Why it should not be a public holiday: The fact that I had to write “a day celebrating Hispanic culture” shows there’s no obvious choice… Cesar Chavez Day seems like the go-to, but since that hasn’t happened yet, clearly it’s missing the X-factor needed to get the push… Cinco de Mayo obviously isn’t right, they barely even celebrate that in Mexico… Republican senators have been stacking Tolstoy novels to read out loud in a never-ending filibuster effort to make sure this holiday never happens.
6 | Valentine’s Day
Why it should be a public holiday: People would be more romantic if they didn’t have to work all day… single women wouldn’t hate going to work and seeing the steady delivery of flowers to their non-single coworkers… people would spend more money on day trips and elaborate-slash-expensive gestures of love, something something economy.

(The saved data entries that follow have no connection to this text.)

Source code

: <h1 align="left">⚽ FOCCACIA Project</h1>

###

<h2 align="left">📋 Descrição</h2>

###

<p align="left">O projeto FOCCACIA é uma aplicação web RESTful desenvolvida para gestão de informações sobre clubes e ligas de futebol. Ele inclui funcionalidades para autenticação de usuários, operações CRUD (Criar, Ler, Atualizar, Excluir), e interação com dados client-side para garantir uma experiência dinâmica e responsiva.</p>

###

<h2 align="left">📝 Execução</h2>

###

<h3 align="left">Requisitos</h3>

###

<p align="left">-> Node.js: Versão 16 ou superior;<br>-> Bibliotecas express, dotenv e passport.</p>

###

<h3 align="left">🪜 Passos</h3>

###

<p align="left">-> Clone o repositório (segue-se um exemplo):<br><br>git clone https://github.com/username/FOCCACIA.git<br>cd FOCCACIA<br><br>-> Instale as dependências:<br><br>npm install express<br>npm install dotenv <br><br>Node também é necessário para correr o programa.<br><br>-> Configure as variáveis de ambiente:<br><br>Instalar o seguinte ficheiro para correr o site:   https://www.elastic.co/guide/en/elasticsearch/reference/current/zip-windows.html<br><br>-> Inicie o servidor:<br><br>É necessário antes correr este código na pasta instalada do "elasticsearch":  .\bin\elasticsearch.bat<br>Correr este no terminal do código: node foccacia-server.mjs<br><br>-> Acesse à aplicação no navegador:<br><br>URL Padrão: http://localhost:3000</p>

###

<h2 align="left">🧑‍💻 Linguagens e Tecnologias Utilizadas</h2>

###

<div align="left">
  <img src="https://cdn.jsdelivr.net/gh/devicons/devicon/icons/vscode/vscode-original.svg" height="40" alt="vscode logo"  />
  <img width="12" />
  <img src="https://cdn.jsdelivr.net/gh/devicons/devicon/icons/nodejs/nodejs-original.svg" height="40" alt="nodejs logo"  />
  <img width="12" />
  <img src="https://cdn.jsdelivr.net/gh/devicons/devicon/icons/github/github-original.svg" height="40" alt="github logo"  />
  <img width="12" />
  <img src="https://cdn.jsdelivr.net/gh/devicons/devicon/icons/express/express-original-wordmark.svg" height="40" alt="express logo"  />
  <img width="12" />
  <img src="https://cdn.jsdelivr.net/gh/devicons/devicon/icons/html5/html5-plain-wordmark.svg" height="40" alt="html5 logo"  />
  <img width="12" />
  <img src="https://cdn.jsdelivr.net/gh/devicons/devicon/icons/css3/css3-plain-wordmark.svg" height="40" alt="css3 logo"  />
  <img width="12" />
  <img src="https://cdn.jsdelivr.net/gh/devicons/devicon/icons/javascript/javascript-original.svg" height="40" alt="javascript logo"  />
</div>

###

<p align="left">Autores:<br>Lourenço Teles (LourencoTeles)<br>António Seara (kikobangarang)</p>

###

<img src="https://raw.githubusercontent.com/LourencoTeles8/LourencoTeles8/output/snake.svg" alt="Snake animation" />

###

Why it should not be a public holiday: It feels like letting Valentine’s Day in would just open the flood gates… the Hallmark lobby already controls our emotions, they can’t also control our government… everyone knows politicians hate love.
7 | Christmas Eve Day
Why it should be a public holiday: This country puts everything it’s got into Christmas, seems contradictory to force people into work on Christmas Eve… kids are all off school anyway, so it’s not like this would be giving those punks any extra benefit… I don’t have official “numbers” or “statistics” to back this up, but I’m fairly sure no one has ever gotten anything substantial accomplished at work on December 24th.
Why it should not be a public holiday: It’s one thing to make a religious holiday a national public holiday, it might be pushing too far to make the day before a religious holiday a national public holiday… without stressed parents hustling from work to the toy store, the odds decrease of ripped-from-the-headlines inspiration for Jingle All the Way 2.

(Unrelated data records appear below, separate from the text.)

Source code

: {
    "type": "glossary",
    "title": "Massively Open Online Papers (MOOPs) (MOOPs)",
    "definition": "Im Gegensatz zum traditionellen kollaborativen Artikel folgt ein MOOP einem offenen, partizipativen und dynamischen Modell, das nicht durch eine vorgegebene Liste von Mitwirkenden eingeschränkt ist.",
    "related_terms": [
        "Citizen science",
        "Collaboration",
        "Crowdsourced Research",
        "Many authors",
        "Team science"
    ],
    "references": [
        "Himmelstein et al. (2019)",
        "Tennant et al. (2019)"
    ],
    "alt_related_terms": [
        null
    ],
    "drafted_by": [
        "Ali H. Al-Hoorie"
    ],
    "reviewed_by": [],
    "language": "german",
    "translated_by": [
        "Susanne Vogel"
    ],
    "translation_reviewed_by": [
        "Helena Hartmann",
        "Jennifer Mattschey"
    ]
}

8 | The Monday after Daylight Savings Time
Why it should be a public holiday: This is universally the hardest day of the year for people to get up and go to work… one study says the day’s a lost cause anyway (with $434 million in lost productivity)… it’s clear the government still isn’t ready to get rid of the time changes, so at least throw us a bone.

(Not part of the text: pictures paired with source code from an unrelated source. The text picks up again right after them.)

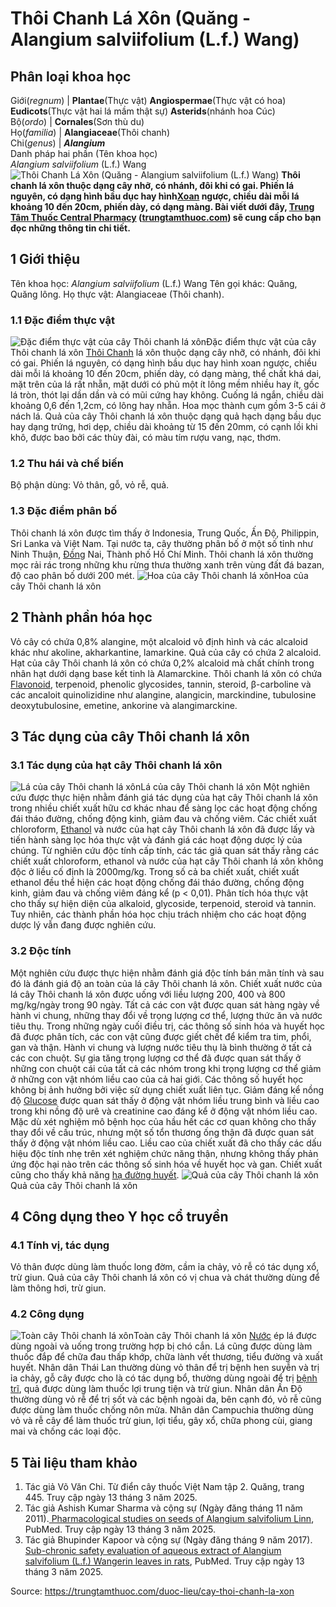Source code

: # Thôi Chanh Lá Xôn (Quăng - Alangium salviifolium (L.f.) Wang)

Phân loại khoa học  
---  
Giới(_regnum_) |  **Plantae**(Thực vật) **Angiospermae**(Thực vật có hoa) **Eudicots**(Thực vật hai lá mầm thật sự) **Asterids**(nhánh hoa Cúc)  
Bộ(_ordo_) | **Cornales**(Sơn thù du)  
Họ(_familia_) | **Alangiaceae**(Thôi chanh)  
Chi(_genus_) | **_Alangium_**  
Danh pháp hai phần (Tên khoa học)  
_Alangium salviifolium_ (L.f.) Wang  
![Thôi Chanh Lá Xôn \(Quăng - Alangium salviifolium \(L.f.\) Wang\)](https://trungtamthuoc.com/images/others/thoi-chanh-la-xon-3556.jpg)
**Thôi chanh lá xôn thuộc dạng cây nhỡ, có nhánh, đôi khi có gai. Phiến lá nguyên, có dạng hình bầu dục hay hình[Xoan](https://trungtamthuoc.com/duoc-lieu/cay-xoan "Xoan") ngược, chiều dài mỗi lá khoảng 10 đến 20cm, phiến dày, có dạng màng. Bài viết dưới đây, [Trung Tâm Thuốc Central Pharmacy](https://trungtamthuoc.com/ "Trung Tâm Thuốc Central Pharmacy") ([trungtamthuoc.com](https://trungtamthuoc.com/ "trungtamthuoc.com")) sẽ cung cấp cho bạn đọc những thông tin chi tiết.**
##  1 Giới thiệu
Tên khoa học: _Alangium salviifolium_ (L.f.) Wang
Tên gọi khác: Quăng, Quăng lông.
Họ thực vật: Alangiaceae (Thôi chanh).
### 1.1 Đặc điểm thực vật
![Đặc điểm thực vật của cây Thôi chanh lá xôn](https://trungtamthuoc.com/images/item/thoi-chanh-la-xon-0.jpg)Đặc điểm thực vật của cây Thôi chanh lá xôn
[Thôi Chanh](https://trungtamthuoc.com/duoc-lieu/thoi-chanh "Thôi Chanh") lá xôn thuộc dạng cây nhỡ, có nhánh, đôi khi có gai.
Phiến lá nguyên, có dạng hình bầu dục hay hình xoan ngược, chiều dài mỗi lá khoảng 10 đến 20cm, phiến dày, có dạng màng, thể chất khá dai, mặt trên của lá rất nhẵn, mặt dưới có phủ một ít lông mềm nhiều hay ít, gốc lá tròn, thót lại dần dần và có mũi cứng hay không. Cuống lá ngắn, chiều dài khoảng 0,6 đến 1,2cm, có lông hay nhẵn.
Hoa mọc thành cụm gồm 3-5 cái ở nách lá.
Quả của cây Thôi chanh lá xôn thuộc dạng quả hạch dạng bầu dục hay dạng trứng, hơi dẹp, chiều dài khoảng từ 15 đến 20mm, có cạnh lồi khi khô, được bao bởi các thùy đài, có màu tím rượu vang, nạc, thơm.
### 1.2 Thu hái và chế biến
Bộ phận dùng: Vỏ thân, gỗ, vỏ rễ, quả.
### 1.3 Đặc điểm phân bố
Thôi chanh lá xôn được tìm thấy ở Indonesia, Trung Quốc, Ấn Độ, Philippin, Sri Lanka và Việt Nam. Tại nước ta, cây thường phân bố ở một số tỉnh như Ninh Thuận, [Đồng](https://trungtamthuoc.com/hoat-chat/dong "Đồng") Nai, Thành phố Hồ Chí Minh.
Thôi chanh lá xôn thường mọc rải rác trong những khu rừng thưa thường xanh trên vùng đất đá bazan, độ cao phân bố dưới 200 mét.
![Hoa của cây Thôi chanh lá xôn](https://trungtamthuoc.com/images/item/thoi-chanh-la-xon-1.jpg)Hoa của cây Thôi chanh lá xôn
##  2 Thành phần hóa học
Vỏ cây có chứa 0,8% alangine, một alcaloid vô định hình và các alcaloid khác như akoline, akharkantine, lamarkine.
Quả của cây có chứa 2 alcaloid.
Hạt của cây Thôi chanh lá xôn có chứa 0,2% alcaloid mà chất chính trong nhân hạt dưới dạng base kết tinh là Alamarckine.
Thôi chanh lá xôn có chứa [Flavonoid](https://trungtamthuoc.com/hoat-chat/flavonoid "Flavonoid"), terpenoid, phenolic glycosides, tannin, steroid, β-carboline và các ancaloit quinolizidine như alangine, alangicin, marckindine, tubulosine deoxytubulosine, emetine, ankorine và alangimarckine.
##  3 Tác dụng của cây Thôi chanh lá xôn
### 3.1 Tác dụng của hạt cây Thôi chanh lá xôn
![Lá của cây Thôi chanh lá xôn](https://trungtamthuoc.com/images/item/thoi-chanh-la-xon-2.jpg)Lá của cây Thôi chanh lá xôn
Một nghiên cứu được thực hiện nhằm đánh giá tác dụng của hạt cây Thôi chanh lá xôn trong nhiều chiết xuất hữu cơ khác nhau để sàng lọc các hoạt động chống đái tháo đường, chống động kinh, giảm đau và chống viêm. Các chiết xuất chloroform, [Ethanol](https://trungtamthuoc.com/hoat-chat/ethanol "Ethanol") và nước của hạt cây Thôi chanh lá xôn đã được lấy và tiến hành sàng lọc hóa thực vật và đánh giá các hoạt động dược lý của chúng. Từ nghiên cứu độc tính cấp tính, các tác giả quan sát thấy rằng các chiết xuất chloroform, ethanol và nước của hạt cây Thôi chanh lá xôn không độc ở liều cố định là 2000mg/kg. Trong số cả ba chiết xuất, chiết xuất ethanol đều thể hiện các hoạt động chống đái tháo đường, chống động kinh, giảm đau và chống viêm đáng kể (p < 0,01). Phân tích hóa thực vật cho thấy sự hiện diện của alkaloid, glycoside, terpenoid, steroid và tannin. Tuy nhiên, các thành phần hóa học chịu trách nhiệm cho các hoạt động dược lý vẫn đang được nghiên cứu.
### 3.2 Độc tính
Một nghiên cứu được thực hiện nhằm đánh giá độc tính bán mãn tính và sau đó là đánh giá độ an toàn của lá cây Thôi chanh lá xôn.
Chiết xuất nước của lá cây Thôi chanh lá xôn được uống với liều lượng 200, 400 và 800 mg/kg/ngày trong 90 ngày. Tất cả các con vật được quan sát hàng ngày về hành vi chung, những thay đổi về trọng lượng cơ thể, lượng thức ăn và nước tiêu thụ.
Trong những ngày cuối điều trị, các thông số sinh hóa và huyết học đã được phân tích, các con vật cũng được giết chết để kiểm tra tim, phổi, gan và thận. Hành vi chung và lượng nước tiêu thụ là bình thường ở tất cả các con chuột. Sự gia tăng trọng lượng cơ thể đã được quan sát thấy ở những con chuột cái của tất cả các nhóm trong khi trọng lượng cơ thể giảm ở những con vật nhóm liều cao của cả hai giới. Các thông số huyết học không bị ảnh hưởng bởi việc sử dụng chiết xuất liên tục. Giảm đáng kể nồng độ [Glucose](https://trungtamthuoc.com/hoat-chat/glucose "Glucose") được quan sát thấy ở động vật nhóm liều trung bình và liều cao trong khi nồng độ urê và creatinine cao đáng kể ở động vật nhóm liều cao. Mặc dù xét nghiệm mô bệnh học của hầu hết các cơ quan không cho thấy thay đổi về cấu trúc, nhưng một số tổn thương ống thận đã được quan sát thấy ở động vật nhóm liều cao. Liều cao của chiết xuất đã cho thấy các dấu hiệu độc tính nhẹ trên xét nghiệm chức năng thận, nhưng không thấy phản ứng độc hại nào trên các thông số sinh hóa về huyết học và gan. Chiết xuất cũng cho thấy khả năng [hạ đường huyết](https://trungtamthuoc.com/bai-viet/ha-glucose-mau "hạ đường huyết").
![Quả của cây Thôi chanh lá xôn](https://trungtamthuoc.com/images/item/thoi-chanh-la-xon-3.jpg)Quả của cây Thôi chanh lá xôn
##  4 Công dụng theo Y học cổ truyền
### 4.1 Tính vị, tác dụng
Vỏ thân được dùng làm thuốc long đờm, cầm ỉa chảy, vỏ rễ có tác dụng xổ, trừ giun.
Quả của cây Thôi chanh lá xôn có vị chua và chát thường dùng để làm thông hơi, trừ giun.
### 4.2 Công dụng
![Toàn cây Thôi chanh lá xôn](https://trungtamthuoc.com/images/item/thoi-chanh-la-xon-4.jpg)Toàn cây Thôi chanh lá xôn
[Nước](https://trungtamthuoc.com/hoat-chat/nuoc "Nước") ép lá được dùng ngoài và uống trong trường hợp bị chó cắn. Lá cũng được dùng làm thuốc đắp để chữa đau thấp khớp, chữa lành vết thương, tiểu đường và xuất huyết.
Nhân dân Thái Lan thường dùng vỏ thân để trị bệnh hen suyễn và trị ỉa chảy, gỗ cây được cho là có tác dụng bổ, thường dùng ngoài để trị [bệnh trĩ](https://trungtamthuoc.com/bai-viet/benh-tri-dau-hieu-benh-va-cach-chua-benh-tri-tai-nha "bệnh trĩ"), quả được dùng làm thuốc lợi trung tiện và trừ giun.
Nhân dân Ấn Độ thường dùng vỏ rễ để trị sốt và các bệnh ngoài da, bên cạnh đó, vỏ rễ cũng được dùng làm thuốc chống nôn mửa.
Nhân dân Campuchia thường dùng vỏ và rễ cây để làm thuốc trừ giun, lợi tiểu, gây xổ, chữa phong cùi, giang mai và chống các loại độc.
##  5 Tài liệu tham khảo
  1. Tác giả Võ Văn Chi. Từ điển cây thuốc Việt Nam tập 2. Quăng, trang 445. Truy cập ngày 13 tháng 3 năm 2025.
  2. Tác giả Ashish Kumar Sharma và cộng sự (Ngày đăng tháng 11 năm 2011).[ Pharmacological studies on seeds of Alangium salvifolium Linn](https://pubmed.ncbi.nlm.nih.gov/22125955/), PubMed. Truy cập ngày 13 tháng 3 năm 2025.
  3. Tác giả Bhupinder Kapoor và cộng sự (Ngày đăng tháng 9 năm 2017). [Sub-chronic safety evaluation of aqueous extract of Alangium salvifolium (L.f.) Wangerin leaves in rats](https://pmc.ncbi.nlm.nih.gov/articles/PMC5527696/), PubMed. Truy cập ngày 13 tháng 3 năm 2025.




Source: https://trungtamthuoc.com/duoc-lieu/cay-thoi-chanh-la-xon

Why it should not be a public holiday: “People be sleepy” probably isn’t enough to warrant a day off… probably makes more sense and would be easier just to move the time change to 2:00 A.M. Saturday from 2:00 A.M. Sunday.
9 | Tax Day
Why it should be a public holiday: Would spread out the inevitable rush of people trying to get their taxes in last minute… gives people time to go blow their refund (could turn into another Black Friday-type day)… could actually turn into a day people look forward to.
Why it should not be a public holiday: Not really an ideal day for businesses to grind to a halt… if it’s a public holiday, by definition, the post offices are supposed to close, and that wouldn’t work (the USPS doesn’t need any more trauma right now)… what if it leads to a small uptick in people jumping off bridges?
10 | April Fools’ Day
Why it should be a public holiday: Every year, people inevitably get fired for ill-advised April Fools’ Day pranks at work, so we’d trade this one day off for those people not winding up with unlimited days off.
Why it should not be a public holiday: Yeah, this is the least likely candidate on the list, but at least it made the list, unlike Earth Day, Groundhog Day and Talk Like a Pirate Day.
11 | September 11th
Why it should be a public holiday: To give the day its due weight and allow people to dutifully and properly memorialize what happened… can feel a bit uncouth to conduct typical business on this day.
Why it should not be a public holiday: Americans aren’t particularly experienced at somber days of remembrance and would most likely, eventually, turn it into a day of barbecues and three-day weekend trips to Mexico… we really don’t need September 11th turning into a day of mattress sales.